ERIC Number: ED189151
Record Type: RIE
Publication Date: 1980-Apr
Reference Count: 0
Multidimensional Attribution of Causality in Five Cross-National Samples.
Chandler, Theodore A.; And Others
This study examined four causal attributions (ability, effort, task difficulty and luck) for success and failure in achievement and affiliation contexts across five countries (U.S., South Africa, Japan, India, and Yugoslavia) in three subject majors: teacher training, social science, and science. Each 5x2x3x2 analysis of variance assessed the effects of five countries, both sexes, and three academic majors repeated across both success and failure situations. Although there was some support of earlier studies of sex differences and western-eastern country distractions, the findings are more complex than previously determined using a single dimension and only one context. Results suggest more similarities than differences among subjects from the five nations studied. They believed their failures mainly due to lack of effort. Females attributed their achievement significantly less to contextual factors than did males. Education majors attributed more to context than did social science majors.

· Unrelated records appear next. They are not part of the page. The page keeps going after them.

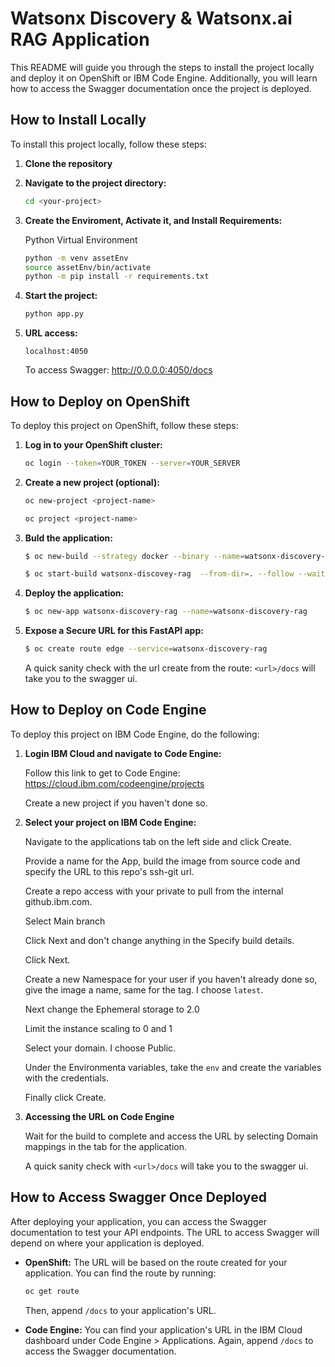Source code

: # Watsonx Discovery & Watsonx.ai RAG Application

This README will guide you through the steps to install the project locally and deploy it on OpenShift or IBM Code Engine. Additionally, you will learn how to access the Swagger documentation once the project is deployed.

## How to Install Locally

To install this project locally, follow these steps:

1. **Clone the repository**


2. **Navigate to the project directory:**

    ```bash
    cd <your-project>
    ```

3. **Create the Enviroment, Activate it, and Install Requirements:**

    Python Virtual Environment

    ```bash
    python -m venv assetEnv
    source assetEnv/bin/activate
    python -m pip install -r requirements.txt
    ```

4. **Start the project:**

    ```bash
    python app.py
    ```

5. **URL access:**

    `localhost:4050`

    To access Swagger: http://0.0.0.0:4050/docs

## How to Deploy on OpenShift

To deploy this project on OpenShift, follow these steps:

1. **Log in to your OpenShift cluster:**

    ```bash
    oc login --token=YOUR_TOKEN --server=YOUR_SERVER
    ```

2. **Create a new project (optional):**

    ```bash
    oc new-project <project-name>

    oc project <project-name>
    ```

3. **Buld the application:**

    ```bash
    $ oc new-build --strategy docker --binary --name=watsonx-discovery-rag

    $ oc start-build watsonx-discovey-rag  --from-dir=. --follow --wait
    ```

4. **Deploy the application:**

    ```bash
    $ oc new-app watsonx-discovery-rag --name=watsonx-discovery-rag 
    ```

5. **Expose a Secure URL for this FastAPI app:**

    ```bash
    $ oc create route edge --service=watsonx-discovery-rag
    ```

    A quick sanity check with the url create from the route: `<url>/docs` will take you to the swagger ui.

## How to Deploy on Code Engine

To deploy this project on IBM Code Engine, do the following:

1. **Login IBM Cloud and navigate to Code Engine:**

    Follow this link to get to Code Engine: https://cloud.ibm.com/codeengine/projects

    Create a new project if you haven't done so.

2. **Select your project on IBM Code Engine:**

    Navigate to the applications tab on the left side and click Create.

    Provide a name for the App, build the image from source code and specify the URL to this repo's ssh-git url.

    Create a repo access with your private to pull from the internal github.ibm.com.

    Select Main branch

    Click Next and don't change anything in the Specify build details.

    Click Next.

    Create a new Namespace for your user if you haven't already done so, give the image a name, same for the tag. I choose `latest`.

    Next change the Ephemeral storage to 2.0

    Limit the instance scaling to 0 and 1

    Select your domain. I choose Public.

    Under the Environmenta variables, take the `env` and create the variables with the credentials.

    Finally click Create.

3. **Accessing the URL on Code Engine**

    Wait for the build to complete and access the URL by selecting Domain mappings in the tab for the application.

    A quick sanity check with `<url>/docs` will take you to the swagger ui.
    

## How to Access Swagger Once Deployed

After deploying your application, you can access the Swagger documentation to test your API endpoints. The URL to access Swagger will depend on where your application is deployed.

- **OpenShift:** The URL will be based on the route created for your application. You can find the route by running:

    ```bash
    oc get route
    ```

    Then, append `/docs` to your application's URL.

- **Code Engine:** You can find your application's URL in the IBM Cloud dashboard under Code Engine > Applications. Again, append `/docs` to access the Swagger documentation.

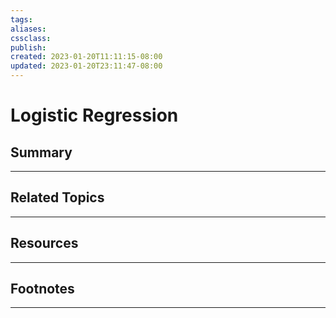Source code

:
 ```yaml
---
tags:
aliases:
cssclass:
publish:
created: 2023-01-20T11:11:15-08:00
updated: 2023-01-20T23:11:47-08:00
---
```

# Logistic Regression

## Summary

---

## Related Topics

---

## Resources

---

## Footnotes

---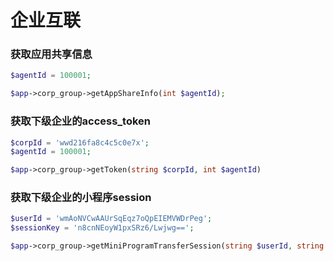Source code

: # 企业互联

### 获取应用共享信息

```php
$agentId = 100001;

$app->corp_group->getAppShareInfo(int $agentId);
```

### 获取下级企业的access_token

```php
$corpId = 'wwd216fa8c4c5c0e7x';
$agentId = 100001;

$app->corp_group->getToken(string $corpId, int $agentId)
```

### 获取下级企业的小程序session


```php
$userId = 'wmAoNVCwAAUrSqEqz7oQpEIEMVWDrPeg';
$sessionKey = 'n8cnNEoyW1pxSRz6/Lwjwg==';

$app->corp_group->getMiniProgramTransferSession(string $userId, string $sessionKey);
```
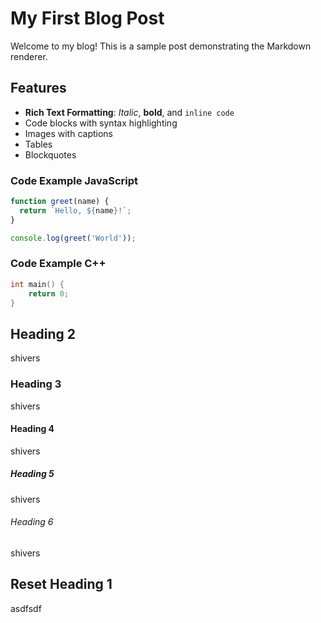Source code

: # My First Blog Post

Welcome to my blog! This is a sample post demonstrating the Markdown renderer.

## Features

- **Rich Text Formatting**: *Italic*, **bold**, and `inline code`
- Code blocks with syntax highlighting
- Images with captions
- Tables
- Blockquotes

### Code Example JavaScript

```javascript
function greet(name) {
  return `Hello, ${name}!`;
}

console.log(greet('World'));
```


### Code Example C++
```cpp
int main() {
    return 0;
}
```
## Heading 2

shivers

### Heading 3

shivers

#### Heading 4

shivers

##### Heading 5

shivers

###### Heading 6

shivers

## Reset Heading 1

asdfsdf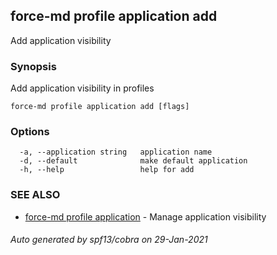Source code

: ## force-md profile application add

Add application visibility

### Synopsis

Add application visibility in profiles

```
force-md profile application add [flags]
```

### Options

```
  -a, --application string   application name
  -d, --default              make default application
  -h, --help                 help for add
```

### SEE ALSO

* [force-md profile application](force-md_profile_application.md)	 - Manage application visibility

###### Auto generated by spf13/cobra on 29-Jan-2021
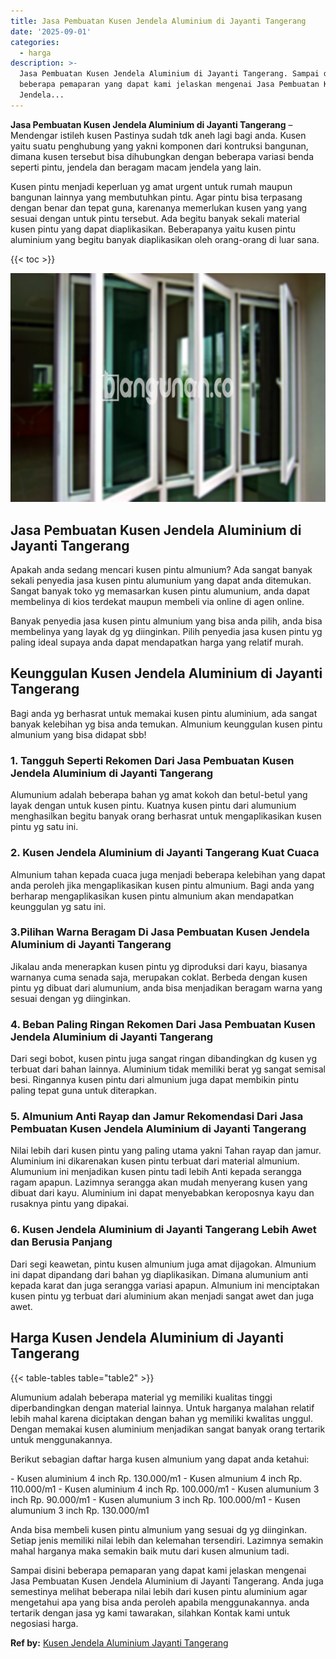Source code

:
 ```yaml
---
title: Jasa Pembuatan Kusen Jendela Aluminium di Jayanti Tangerang
date: '2025-09-01'
categories:
  - harga
description: >-
  Jasa Pembuatan Kusen Jendela Aluminium di Jayanti Tangerang. Sampai disini
  beberapa pemaparan yang dapat kami jelaskan mengenai Jasa Pembuatan Kusen
  Jendela...
---
```


**Jasa Pembuatan Kusen Jendela Aluminium di Jayanti Tangerang** – Mendengar istileh kusen Pastinya sudah tdk aneh lagi bagi anda. Kusen yaitu suatu penghubung yang yakni komponen dari kontruksi bangunan, dimana kusen tersebut bisa dihubungkan dengan beberapa variasi benda seperti pintu, jendela dan beragam macam jendela yang lain.

Kusen pintu menjadi keperluan yg amat urgent untuk rumah maupun bangunan lainnya yang membutuhkan pintu. Agar pintu bisa terpasang dengan benar dan tepat guna, karenanya memerlukan kusen yang yang sesuai dengan untuk pintu tersebut. Ada begitu banyak sekali material kusen pintu yang dapat diaplikasikan. Beberapanya yaitu kusen pintu aluminium yang begitu banyak diaplikasikan oleh orang-orang di luar sana.

{{< toc >}}

![Jasa Pembuatan Kusen Jendela Aluminium di Jayanti Tangerang](/images/harga-kusen-jendela-alumunium-42.png)

## Jasa Pembuatan Kusen Jendela Aluminium di Jayanti Tangerang

Apakah anda sedang mencari kusen pintu almunium? Ada sangat banyak sekali penyedia jasa kusen pintu alumunium yang dapat anda ditemukan. Sangat banyak toko yg memasarkan kusen pintu alumunium, anda dapat membelinya di kios terdekat maupun membeli via online di agen online.

Banyak penyedia jasa kusen pintu almunium yang bisa anda pilih, anda bisa membelinya yang layak dg yg diinginkan. Pilih penyedia jasa kusen pintu yg paling ideal supaya anda dapat mendapatkan harga yang relatif murah.

## Keunggulan Kusen Jendela Aluminium di Jayanti Tangerang

Bagi anda yg berhasrat untuk memakai kusen pintu aluminium, ada sangat banyak kelebihan yg bisa anda temukan. Almunium keunggulan kusen pintu almunium yang bisa didapat sbb!

### 1\. Tangguh Seperti Rekomen Dari Jasa Pembuatan Kusen Jendela Aluminium di Jayanti Tangerang

Alumunium adalah beberapa bahan yg amat kokoh dan betul-betul yang layak dengan untuk kusen pintu. Kuatnya kusen pintu dari alumunium menghasilkan begitu banyak orang berhasrat untuk mengaplikasikan kusen pintu yg satu ini.

### 2\. Kusen Jendela Aluminium di Jayanti Tangerang Kuat Cuaca

Almunium tahan kepada cuaca juga menjadi beberapa kelebihan yang dapat anda peroleh jika mengaplikasikan kusen pintu almunium. Bagi anda yang berharap mengaplikasikan kusen pintu almunium akan mendapatkan keunggulan yg satu ini.

### 3.Pilihan Warna Beragam Di Jasa Pembuatan Kusen Jendela Aluminium di Jayanti Tangerang

Jikalau anda menerapkan kusen pintu yg diproduksi dari kayu, biasanya warnanya cuma senada saja, merupakan coklat. Berbeda dengan kusen pintu yg dibuat dari alumunium, anda bisa menjadikan beragam warna yang sesuai dengan yg diinginkan.

### 4\. Beban Paling Ringan Rekomen Dari Jasa Pembuatan Kusen Jendela Aluminium di Jayanti Tangerang

Dari segi bobot, kusen pintu juga sangat ringan dibandingkan dg kusen yg terbuat dari bahan lainnya. Aluminium tidak memiliki berat yg sangat semisal besi. Ringannya kusen pintu dari almunium juga dapat membikin pintu paling tepat guna untuk diterapkan.

### 5\. Almunium Anti Rayap dan Jamur Rekomendasi Dari Jasa Pembuatan Kusen Jendela Aluminium di Jayanti Tangerang

Nilai lebih dari kusen pintu yang paling utama yakni Tahan rayap dan jamur. Aluminium ini dikarenakan kusen pintu terbuat dari material almunium. Alumunium ini menjadikan kusen pintu tadi lebih Anti kepada serangga ragam apapun. Lazimnya serangga akan mudah menyerang kusen yang dibuat dari kayu. Aluminium ini dapat menyebabkan keroposnya kayu dan rusaknya pintu yang dipakai.

### 6\. Kusen Jendela Aluminium di Jayanti Tangerang Lebih Awet dan Berusia Panjang

Dari segi keawetan, pintu kusen almunium juga amat dijagokan. Almunium ini dapat dipandang dari bahan yg diaplikasikan. Dimana alumunium anti kepada karat dan juga serangga variasi apapun. Almunium ini menciptakan kusen pintu yg terbuat dari aluminium akan menjadi sangat awet dan juga awet.

## Harga Kusen Jendela Aluminium di Jayanti Tangerang

{{< table-tables table="table2" >}}

Alumunium adalah beberapa material yg memiliki kualitas tinggi diperbandingkan dengan material lainnya. Untuk harganya malahan relatif lebih mahal karena diciptakan dengan bahan yg memiliki kwalitas unggul. Dengan memakai kusen aluminium menjadikan sangat banyak orang tertarik untuk menggunakannya.

Berikut sebagian daftar harga kusen almunium yang dapat anda ketahui:

\- Kusen aluminium 4 inch Rp. 130.000/m1 - Kusen almunium 4 inch Rp. 110.000/m1 - Kusen aluminium 4 inch Rp. 100.000/m1 - Kusen alumunium 3 inch Rp. 90.000/m1 - Kusen alumunium 3 inch Rp. 100.000/m1 - Kusen alumunium 3 inch Rp. 130.000/m1

Anda bisa membeli kusen pintu almunium yang sesuai dg yg diinginkan. Setiap jenis memiliki nilai lebih dan kelemahan tersendiri. Lazimnya semakin mahal harganya maka semakin baik mutu dari kusen almunium tadi.

Sampai disini beberapa pemaparan yang dapat kami jelaskan mengenai Jasa Pembuatan Kusen Jendela Aluminium di Jayanti Tangerang. Anda juga semestinya melihat beberapa nilai lebih dari kusen pintu aluminium agar mengetahui apa yang bisa anda peroleh apabila menggunakannya. anda tertarik dengan jasa yg kami tawarakan, silahkan Kontak kami untuk negosiasi harga.

**Ref by:** [Kusen Jendela Aluminium Jayanti Tangerang](https://id.wikipedia.org/wiki/Kusen)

Social affiliation was attributed more to ability than to other causes, and more so by females than by males. (Author/CTM)
Publication Type: Speeches/Meeting Papers; Reports - Research
Education Level: N/A
Authoring Institution: N/A
Identifiers: India; Japan; Multidimensional Multiattributional Causality; South Africa; United States; Yugoslavia
Note: Paper presented at the Annual Meeting of the American Educational Research Association (64th, Boston, MA, April 7-11, 1980).